Background: Chronic low-grade inflammation reflects a subclinical immune response implicated in the pathogenesis of complex diseases. Identifying genetic loci where DNA methylation is associated with chronic low-grade inflammation may reveal novel pathways or therapeutic targets for inflammation. Results: We performed a meta-analysis of epigenome-wide association studies (EWAS) of serum C-reactive protein (CRP), which is a sensitive marker of low-grade inflammation, in a large European population (n = 8863) and trans-ethnic replication in African Americans (n = 4111). We found differential methylation at 218 CpG sites to be associated with CRP (P < 1.15 × 10-7) in the discovery panel of European ancestry and replicated (P < 2.29 × 10-4) 58 CpG sites (45 unique loci) among African Americans. To further characterize the molecular and clinical relevance of the findings, we examined the association with gene expression, genetic sequence variants, and clinical outcomes. DNA methylation at nine (16%) CpG sites was associated with whole blood gene expression in cis (P < 8.47 × 10-5), ten (17%) CpG sites were associated with a nearby genetic variant (P < 2.50 × 10-3), and 51 (88%) were also associated with at least one related cardiometabolic entity (P < 9.58 × 10-5). An additive weighted score of replicated CpG sites accounted for up to 6% inter-individual variation (R2) of age-adjusted and sex-adjusted CRP, independent of known CRP-related genetic variants. Conclusion: We have completed an EWAS of chronic low-grade inflammation and identified many novel genetic loci underlying inflammation that may serve as targets for the development of novel therapeutic interventions for inflammation.

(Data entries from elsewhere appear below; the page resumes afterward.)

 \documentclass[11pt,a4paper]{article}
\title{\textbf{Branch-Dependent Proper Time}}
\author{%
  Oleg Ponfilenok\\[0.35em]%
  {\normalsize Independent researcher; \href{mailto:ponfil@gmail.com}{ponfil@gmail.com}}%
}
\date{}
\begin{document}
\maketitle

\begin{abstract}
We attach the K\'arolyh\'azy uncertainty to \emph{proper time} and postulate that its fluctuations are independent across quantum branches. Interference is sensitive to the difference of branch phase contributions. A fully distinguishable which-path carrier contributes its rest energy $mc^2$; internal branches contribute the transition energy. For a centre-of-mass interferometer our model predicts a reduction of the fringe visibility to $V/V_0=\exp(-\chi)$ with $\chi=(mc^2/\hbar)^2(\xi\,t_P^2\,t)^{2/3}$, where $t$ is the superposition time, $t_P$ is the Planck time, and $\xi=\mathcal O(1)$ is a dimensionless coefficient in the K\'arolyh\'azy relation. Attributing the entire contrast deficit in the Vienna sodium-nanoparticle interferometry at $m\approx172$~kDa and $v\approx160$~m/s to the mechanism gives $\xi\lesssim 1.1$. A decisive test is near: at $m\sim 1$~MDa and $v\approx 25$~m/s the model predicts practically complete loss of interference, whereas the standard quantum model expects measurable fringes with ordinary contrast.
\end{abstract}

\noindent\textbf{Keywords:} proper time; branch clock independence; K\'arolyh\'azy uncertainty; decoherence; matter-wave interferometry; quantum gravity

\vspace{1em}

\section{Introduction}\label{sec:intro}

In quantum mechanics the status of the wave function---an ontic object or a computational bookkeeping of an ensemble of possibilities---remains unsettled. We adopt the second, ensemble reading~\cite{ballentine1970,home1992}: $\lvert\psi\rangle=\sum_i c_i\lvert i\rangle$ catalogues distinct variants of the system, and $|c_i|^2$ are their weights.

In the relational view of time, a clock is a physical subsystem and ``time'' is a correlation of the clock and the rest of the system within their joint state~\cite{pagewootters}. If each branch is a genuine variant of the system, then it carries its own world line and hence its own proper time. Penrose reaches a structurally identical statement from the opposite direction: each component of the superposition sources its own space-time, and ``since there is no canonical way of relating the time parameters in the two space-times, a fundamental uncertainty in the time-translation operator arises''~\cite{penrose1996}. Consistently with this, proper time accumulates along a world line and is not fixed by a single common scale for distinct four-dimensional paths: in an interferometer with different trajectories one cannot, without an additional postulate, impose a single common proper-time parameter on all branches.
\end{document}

Bibliographical noteFunding Information:
OHF works in ErasmusAGE, a center for aging research across the life course funded by Nestlé Nutrition (Nestec Ltd.), Metagenics Inc., and AXA. Nestlé Nutrition (Nestec Ltd.), Metagenics Inc., and AXA had no role in the design and conduct of the study; collection, management, analysis, and interpretation of the data; and preparation, review or approval of the manuscript.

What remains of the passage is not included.